▶ Problem to solve:
Reading the data below, count the lines that carry the string "pots". Give nothing but the count.

▶ Saved entries:
/---

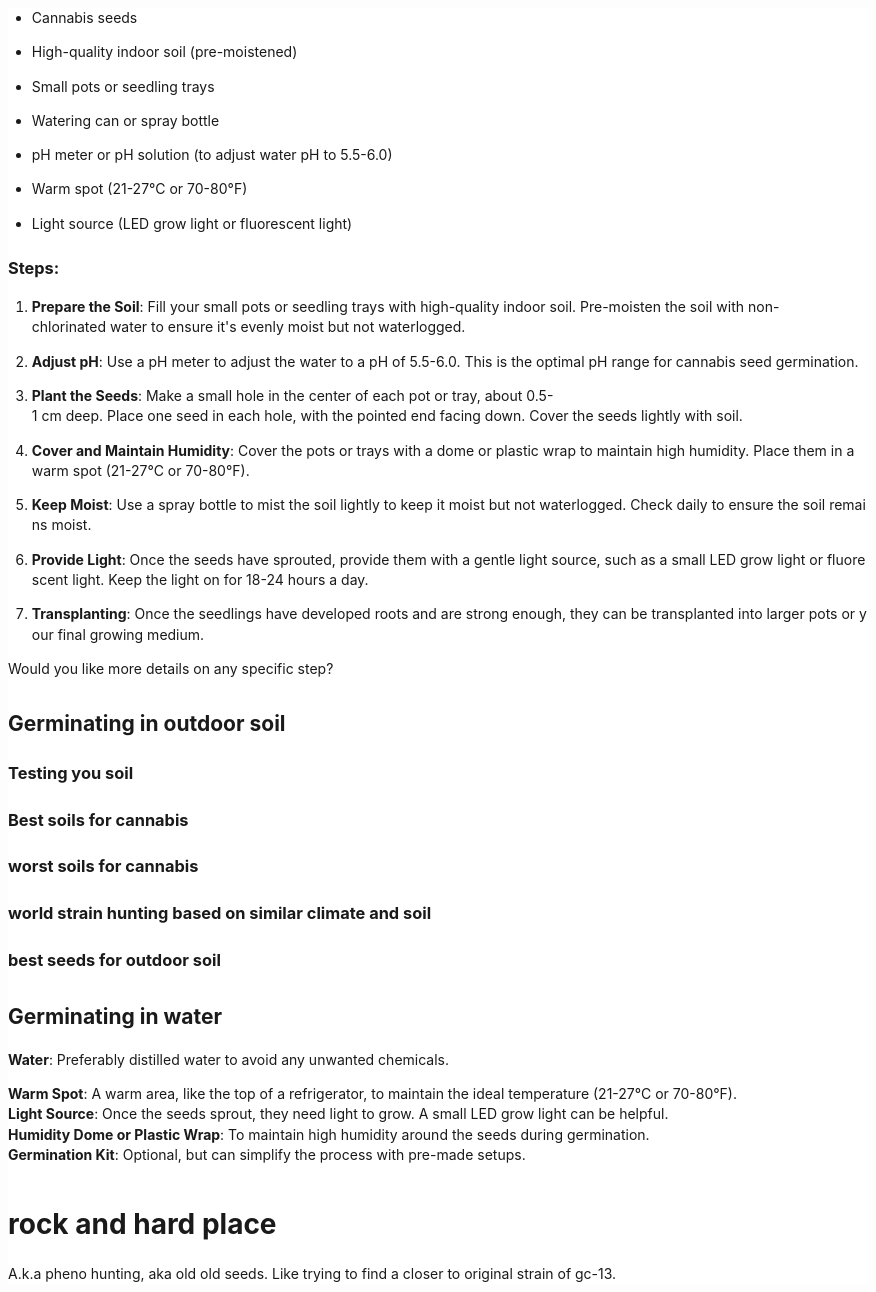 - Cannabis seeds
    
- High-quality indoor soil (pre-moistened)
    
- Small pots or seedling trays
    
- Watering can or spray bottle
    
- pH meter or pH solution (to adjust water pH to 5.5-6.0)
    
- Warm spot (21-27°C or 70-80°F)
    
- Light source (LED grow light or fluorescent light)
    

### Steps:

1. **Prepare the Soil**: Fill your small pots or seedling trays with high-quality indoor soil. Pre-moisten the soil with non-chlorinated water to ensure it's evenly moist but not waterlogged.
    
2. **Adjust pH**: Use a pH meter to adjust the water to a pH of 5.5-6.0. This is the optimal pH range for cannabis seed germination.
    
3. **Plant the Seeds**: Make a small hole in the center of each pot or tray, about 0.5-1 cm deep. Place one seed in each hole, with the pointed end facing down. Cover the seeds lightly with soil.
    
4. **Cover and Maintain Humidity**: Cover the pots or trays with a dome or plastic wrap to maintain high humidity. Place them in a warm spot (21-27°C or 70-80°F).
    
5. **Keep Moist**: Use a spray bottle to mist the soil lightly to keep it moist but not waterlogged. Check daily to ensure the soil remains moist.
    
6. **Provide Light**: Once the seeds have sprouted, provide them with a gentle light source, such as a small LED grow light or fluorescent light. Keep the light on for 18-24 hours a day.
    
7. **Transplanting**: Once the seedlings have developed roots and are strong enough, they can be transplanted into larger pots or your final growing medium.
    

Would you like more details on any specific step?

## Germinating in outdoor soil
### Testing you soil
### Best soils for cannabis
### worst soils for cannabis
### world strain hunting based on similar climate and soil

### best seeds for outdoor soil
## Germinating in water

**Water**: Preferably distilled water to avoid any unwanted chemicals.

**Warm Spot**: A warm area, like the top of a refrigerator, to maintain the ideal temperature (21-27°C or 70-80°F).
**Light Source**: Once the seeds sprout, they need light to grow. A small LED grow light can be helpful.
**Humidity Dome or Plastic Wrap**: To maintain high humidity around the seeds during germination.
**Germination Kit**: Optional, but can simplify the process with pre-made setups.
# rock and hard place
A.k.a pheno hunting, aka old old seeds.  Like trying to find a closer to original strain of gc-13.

\---

▶ Task result:
4